BY-LAWS,
AS AMENDED,
OF
COYOTE VENTURES CORP.
(A NEVADA CORPORATION)
ARTICLE I
OFFICES
Section 1. Registered Office. The registered office of the corporation in the State of Nevada shall be in the City
of Las Vegas, State of Nevada.
Section 2. Other Offices. The corporation shall also have and maintain an office or principal place of business at
such place as may be fixed by the Board of Directors, and may also have offices at such other places, both within
and without the State of Nevada as the Board of Directors may from time to time determine or the business of
the corporation may require.
ARTICLE II
CORPORATE SEAL
Section 3. Corporate Seal. The corporate seal shall consist of a die bearing the name of the corporation and the
inscription, "Corporate Seal-Nevada." Said seal may be used by causing it or a facsimile thereof to be impressed
or affixed or reproduced or otherwise.
ARTICLE III
STOCKHOLDERS' MEETINGS
Section 4. Place of Meetings.
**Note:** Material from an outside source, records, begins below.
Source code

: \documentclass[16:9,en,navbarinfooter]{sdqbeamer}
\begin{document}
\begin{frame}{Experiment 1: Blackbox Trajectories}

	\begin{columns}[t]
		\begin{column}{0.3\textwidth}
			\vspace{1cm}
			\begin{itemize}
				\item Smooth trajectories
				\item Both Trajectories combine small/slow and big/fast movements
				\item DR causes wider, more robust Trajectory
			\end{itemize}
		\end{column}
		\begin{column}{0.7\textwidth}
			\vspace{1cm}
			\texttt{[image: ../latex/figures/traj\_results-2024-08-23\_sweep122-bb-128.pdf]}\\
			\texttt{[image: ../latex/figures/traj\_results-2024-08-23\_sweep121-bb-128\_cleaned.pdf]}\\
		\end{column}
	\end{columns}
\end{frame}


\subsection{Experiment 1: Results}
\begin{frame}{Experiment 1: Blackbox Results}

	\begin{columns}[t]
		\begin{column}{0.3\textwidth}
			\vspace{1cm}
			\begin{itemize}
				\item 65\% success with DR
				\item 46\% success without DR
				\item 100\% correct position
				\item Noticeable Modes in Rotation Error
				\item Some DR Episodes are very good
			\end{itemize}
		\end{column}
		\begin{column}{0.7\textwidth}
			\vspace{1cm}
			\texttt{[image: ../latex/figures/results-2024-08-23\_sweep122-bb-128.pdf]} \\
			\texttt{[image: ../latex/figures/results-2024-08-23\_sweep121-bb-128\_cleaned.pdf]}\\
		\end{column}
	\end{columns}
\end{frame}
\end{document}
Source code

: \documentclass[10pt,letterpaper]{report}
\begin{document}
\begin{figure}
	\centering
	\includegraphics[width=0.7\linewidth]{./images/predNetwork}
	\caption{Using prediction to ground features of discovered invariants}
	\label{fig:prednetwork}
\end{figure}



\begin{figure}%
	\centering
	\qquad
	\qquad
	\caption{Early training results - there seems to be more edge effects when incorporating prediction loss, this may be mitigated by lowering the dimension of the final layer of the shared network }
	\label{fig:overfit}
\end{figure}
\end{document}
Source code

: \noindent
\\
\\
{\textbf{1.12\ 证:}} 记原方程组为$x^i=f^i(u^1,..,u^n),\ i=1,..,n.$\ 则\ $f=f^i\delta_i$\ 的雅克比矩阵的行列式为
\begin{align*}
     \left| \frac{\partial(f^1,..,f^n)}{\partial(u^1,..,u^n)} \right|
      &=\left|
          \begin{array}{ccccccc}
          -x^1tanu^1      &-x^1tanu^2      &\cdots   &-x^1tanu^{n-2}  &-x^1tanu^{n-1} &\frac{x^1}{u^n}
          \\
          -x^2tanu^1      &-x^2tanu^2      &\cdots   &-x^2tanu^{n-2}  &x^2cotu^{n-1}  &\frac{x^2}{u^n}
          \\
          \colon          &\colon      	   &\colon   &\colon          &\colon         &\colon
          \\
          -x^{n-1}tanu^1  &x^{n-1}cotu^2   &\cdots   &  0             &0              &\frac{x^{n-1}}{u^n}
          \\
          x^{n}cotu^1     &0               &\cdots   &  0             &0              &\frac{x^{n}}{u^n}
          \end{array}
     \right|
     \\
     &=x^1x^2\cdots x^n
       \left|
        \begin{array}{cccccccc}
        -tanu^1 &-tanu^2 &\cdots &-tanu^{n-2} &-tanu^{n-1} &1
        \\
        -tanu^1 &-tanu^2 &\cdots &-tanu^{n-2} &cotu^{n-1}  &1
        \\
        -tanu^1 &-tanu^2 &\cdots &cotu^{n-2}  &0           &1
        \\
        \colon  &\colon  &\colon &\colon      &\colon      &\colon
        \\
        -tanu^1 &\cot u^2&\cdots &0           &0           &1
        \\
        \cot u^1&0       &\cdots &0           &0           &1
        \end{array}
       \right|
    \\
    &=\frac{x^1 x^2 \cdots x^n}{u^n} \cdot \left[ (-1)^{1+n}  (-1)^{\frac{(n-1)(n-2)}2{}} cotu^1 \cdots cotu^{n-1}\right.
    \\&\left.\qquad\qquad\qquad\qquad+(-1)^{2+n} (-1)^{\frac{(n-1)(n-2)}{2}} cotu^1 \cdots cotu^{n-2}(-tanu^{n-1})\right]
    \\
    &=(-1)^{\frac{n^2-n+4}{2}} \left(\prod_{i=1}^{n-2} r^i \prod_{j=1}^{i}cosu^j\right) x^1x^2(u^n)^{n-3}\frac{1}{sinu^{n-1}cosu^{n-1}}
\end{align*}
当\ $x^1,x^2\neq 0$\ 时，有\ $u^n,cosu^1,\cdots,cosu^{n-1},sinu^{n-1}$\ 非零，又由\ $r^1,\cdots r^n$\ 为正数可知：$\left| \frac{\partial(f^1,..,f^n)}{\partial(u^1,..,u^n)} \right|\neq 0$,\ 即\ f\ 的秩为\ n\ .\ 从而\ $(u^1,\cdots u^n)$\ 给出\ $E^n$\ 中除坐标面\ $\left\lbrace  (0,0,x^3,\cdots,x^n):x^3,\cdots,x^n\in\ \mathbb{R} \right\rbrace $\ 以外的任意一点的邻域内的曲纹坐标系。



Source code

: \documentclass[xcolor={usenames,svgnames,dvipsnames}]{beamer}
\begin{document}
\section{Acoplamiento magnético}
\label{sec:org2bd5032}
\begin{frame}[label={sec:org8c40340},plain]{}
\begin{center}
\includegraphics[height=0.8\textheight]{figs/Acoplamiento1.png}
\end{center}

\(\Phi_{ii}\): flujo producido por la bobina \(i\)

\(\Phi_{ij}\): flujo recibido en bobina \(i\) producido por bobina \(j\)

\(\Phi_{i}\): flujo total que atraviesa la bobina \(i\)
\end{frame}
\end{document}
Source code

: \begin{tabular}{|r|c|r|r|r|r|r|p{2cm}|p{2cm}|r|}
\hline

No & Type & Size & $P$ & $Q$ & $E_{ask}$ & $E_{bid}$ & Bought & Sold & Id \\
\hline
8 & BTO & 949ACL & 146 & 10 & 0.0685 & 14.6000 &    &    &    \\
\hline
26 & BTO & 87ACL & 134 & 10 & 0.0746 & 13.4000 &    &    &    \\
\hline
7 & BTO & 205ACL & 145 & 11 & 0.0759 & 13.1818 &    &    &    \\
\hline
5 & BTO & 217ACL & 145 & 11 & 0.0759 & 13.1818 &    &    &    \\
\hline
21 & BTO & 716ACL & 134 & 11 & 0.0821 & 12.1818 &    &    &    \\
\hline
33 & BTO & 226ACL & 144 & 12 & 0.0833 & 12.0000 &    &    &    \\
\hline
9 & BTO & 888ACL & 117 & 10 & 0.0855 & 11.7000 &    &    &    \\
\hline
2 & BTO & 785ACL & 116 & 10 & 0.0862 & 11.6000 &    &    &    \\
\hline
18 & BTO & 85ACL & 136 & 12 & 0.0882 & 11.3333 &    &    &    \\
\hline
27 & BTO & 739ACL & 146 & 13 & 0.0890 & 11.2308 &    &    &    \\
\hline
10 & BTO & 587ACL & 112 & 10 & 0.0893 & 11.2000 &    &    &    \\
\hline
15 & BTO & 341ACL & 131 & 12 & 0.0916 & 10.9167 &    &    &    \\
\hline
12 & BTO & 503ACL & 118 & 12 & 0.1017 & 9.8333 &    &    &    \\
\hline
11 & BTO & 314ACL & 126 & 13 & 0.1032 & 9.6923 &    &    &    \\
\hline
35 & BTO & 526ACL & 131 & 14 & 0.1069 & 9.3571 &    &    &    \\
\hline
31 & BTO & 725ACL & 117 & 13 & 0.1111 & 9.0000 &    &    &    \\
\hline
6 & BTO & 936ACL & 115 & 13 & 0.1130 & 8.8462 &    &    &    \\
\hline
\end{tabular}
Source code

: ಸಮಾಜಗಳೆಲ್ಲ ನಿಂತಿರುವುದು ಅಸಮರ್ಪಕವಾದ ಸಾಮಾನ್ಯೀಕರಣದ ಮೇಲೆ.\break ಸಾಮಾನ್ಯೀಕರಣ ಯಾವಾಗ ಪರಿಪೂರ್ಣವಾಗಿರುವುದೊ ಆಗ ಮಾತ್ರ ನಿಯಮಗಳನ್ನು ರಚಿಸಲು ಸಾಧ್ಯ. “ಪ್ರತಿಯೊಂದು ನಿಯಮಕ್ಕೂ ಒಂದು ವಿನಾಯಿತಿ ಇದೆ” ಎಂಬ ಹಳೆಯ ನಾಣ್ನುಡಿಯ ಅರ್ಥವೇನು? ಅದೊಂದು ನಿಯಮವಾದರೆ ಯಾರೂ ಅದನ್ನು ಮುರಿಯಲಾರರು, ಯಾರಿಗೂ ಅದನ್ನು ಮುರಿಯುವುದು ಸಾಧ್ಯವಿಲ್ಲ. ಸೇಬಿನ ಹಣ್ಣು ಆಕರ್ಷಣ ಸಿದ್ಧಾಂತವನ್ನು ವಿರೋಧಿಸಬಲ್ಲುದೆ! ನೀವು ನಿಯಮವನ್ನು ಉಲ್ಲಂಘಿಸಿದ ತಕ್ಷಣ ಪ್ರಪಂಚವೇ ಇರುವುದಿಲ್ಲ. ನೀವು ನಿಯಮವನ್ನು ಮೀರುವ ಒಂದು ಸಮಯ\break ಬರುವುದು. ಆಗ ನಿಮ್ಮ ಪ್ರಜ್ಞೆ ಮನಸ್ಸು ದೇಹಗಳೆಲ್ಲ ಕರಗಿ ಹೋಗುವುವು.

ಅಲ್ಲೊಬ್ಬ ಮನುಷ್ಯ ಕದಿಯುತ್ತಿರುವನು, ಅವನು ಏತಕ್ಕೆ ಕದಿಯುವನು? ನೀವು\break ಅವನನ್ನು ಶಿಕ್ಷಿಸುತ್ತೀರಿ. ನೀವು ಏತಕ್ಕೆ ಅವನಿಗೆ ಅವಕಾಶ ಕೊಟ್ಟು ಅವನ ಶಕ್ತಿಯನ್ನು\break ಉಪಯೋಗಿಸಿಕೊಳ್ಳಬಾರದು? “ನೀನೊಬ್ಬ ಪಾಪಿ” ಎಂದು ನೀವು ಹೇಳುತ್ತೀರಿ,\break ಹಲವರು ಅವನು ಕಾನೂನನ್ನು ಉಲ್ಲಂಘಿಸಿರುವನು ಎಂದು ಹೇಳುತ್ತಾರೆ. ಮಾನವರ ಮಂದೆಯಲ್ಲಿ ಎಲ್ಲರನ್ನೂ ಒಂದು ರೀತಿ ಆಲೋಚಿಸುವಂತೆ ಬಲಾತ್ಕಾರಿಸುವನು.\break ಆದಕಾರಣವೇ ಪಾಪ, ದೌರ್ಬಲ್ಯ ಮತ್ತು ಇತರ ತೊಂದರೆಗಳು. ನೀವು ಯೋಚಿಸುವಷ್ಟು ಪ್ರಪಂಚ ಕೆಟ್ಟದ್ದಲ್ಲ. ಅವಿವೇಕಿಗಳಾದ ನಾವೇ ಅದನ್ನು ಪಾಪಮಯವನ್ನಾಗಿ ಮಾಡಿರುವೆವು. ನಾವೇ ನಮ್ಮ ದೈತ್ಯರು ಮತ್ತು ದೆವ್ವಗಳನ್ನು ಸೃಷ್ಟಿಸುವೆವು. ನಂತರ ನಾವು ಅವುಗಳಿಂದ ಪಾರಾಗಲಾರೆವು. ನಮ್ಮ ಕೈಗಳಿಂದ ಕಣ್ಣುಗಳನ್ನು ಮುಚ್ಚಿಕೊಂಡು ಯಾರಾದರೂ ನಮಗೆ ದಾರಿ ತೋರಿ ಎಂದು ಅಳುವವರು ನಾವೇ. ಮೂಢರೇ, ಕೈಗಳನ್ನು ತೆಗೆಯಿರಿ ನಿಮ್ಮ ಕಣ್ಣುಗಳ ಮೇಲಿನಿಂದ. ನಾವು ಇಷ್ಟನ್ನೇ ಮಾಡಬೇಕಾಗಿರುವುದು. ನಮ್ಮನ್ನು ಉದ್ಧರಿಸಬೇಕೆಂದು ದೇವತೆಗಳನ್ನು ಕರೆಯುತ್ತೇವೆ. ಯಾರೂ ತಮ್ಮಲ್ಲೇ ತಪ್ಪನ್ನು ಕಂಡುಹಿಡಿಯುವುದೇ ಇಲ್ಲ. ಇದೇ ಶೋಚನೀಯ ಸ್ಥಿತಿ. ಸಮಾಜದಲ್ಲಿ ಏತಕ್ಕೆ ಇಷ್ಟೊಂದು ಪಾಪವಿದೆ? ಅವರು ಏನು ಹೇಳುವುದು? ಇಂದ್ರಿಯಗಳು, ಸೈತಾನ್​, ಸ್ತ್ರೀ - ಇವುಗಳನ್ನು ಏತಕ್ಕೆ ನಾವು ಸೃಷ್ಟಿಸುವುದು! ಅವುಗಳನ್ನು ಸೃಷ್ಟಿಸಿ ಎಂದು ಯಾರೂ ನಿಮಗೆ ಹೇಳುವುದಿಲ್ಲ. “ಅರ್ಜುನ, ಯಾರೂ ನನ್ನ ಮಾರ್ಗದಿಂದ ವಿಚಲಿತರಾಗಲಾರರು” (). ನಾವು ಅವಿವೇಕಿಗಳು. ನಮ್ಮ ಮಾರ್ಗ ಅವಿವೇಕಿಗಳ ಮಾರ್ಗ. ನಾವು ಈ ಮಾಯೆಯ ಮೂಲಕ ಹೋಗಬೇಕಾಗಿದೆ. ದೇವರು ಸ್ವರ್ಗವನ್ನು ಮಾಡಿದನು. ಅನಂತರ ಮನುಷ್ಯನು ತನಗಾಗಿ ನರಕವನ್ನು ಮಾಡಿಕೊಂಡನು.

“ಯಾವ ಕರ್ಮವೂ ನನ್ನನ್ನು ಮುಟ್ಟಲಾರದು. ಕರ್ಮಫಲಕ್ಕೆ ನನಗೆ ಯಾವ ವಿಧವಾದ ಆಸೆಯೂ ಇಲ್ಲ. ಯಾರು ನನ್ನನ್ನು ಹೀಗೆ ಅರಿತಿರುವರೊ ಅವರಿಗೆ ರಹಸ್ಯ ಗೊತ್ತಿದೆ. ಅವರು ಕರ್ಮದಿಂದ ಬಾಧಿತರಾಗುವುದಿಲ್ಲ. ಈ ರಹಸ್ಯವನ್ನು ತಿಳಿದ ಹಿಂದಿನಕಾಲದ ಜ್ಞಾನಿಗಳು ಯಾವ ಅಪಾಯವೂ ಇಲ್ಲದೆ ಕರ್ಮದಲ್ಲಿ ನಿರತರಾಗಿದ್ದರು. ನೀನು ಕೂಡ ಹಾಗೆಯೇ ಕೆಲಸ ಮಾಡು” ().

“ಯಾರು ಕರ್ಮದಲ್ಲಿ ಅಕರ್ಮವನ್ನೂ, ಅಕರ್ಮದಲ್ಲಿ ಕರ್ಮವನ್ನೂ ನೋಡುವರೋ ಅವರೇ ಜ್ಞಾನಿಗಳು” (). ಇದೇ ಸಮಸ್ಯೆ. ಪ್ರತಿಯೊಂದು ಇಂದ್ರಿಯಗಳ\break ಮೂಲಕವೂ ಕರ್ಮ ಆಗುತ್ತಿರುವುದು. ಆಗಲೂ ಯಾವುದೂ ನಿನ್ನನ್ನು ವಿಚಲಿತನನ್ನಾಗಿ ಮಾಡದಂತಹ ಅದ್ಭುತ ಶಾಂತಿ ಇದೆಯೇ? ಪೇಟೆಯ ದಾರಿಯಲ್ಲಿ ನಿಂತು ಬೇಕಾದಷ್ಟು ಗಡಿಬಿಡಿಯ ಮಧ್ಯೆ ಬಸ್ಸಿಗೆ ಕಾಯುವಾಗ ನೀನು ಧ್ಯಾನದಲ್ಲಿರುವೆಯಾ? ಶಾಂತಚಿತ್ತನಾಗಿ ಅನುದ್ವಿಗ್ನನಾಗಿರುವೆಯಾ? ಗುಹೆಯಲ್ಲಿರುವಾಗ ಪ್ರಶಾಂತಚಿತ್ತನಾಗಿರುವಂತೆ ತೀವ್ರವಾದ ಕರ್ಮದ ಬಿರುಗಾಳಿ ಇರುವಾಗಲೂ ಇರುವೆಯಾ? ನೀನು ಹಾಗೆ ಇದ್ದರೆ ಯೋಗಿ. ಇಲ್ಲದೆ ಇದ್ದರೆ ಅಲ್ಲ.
Meetings of the stockholders of the corporation shall be held at such place, either
within or without the State of Nevada, as may be designated from time to time by the Board of Directors, or, if
not so designated, then at the office of the corporation required to be maintained pursuant to
Section 2 hereof.
Section 5. Annual Meeting.
(a) The annual meeting of the stockholders of the corporation, for the purpose of election of directors and for
such other business as may lawfully come before it, shall be held on such date and at such time as may be
designated from time to time by the Board of Directors.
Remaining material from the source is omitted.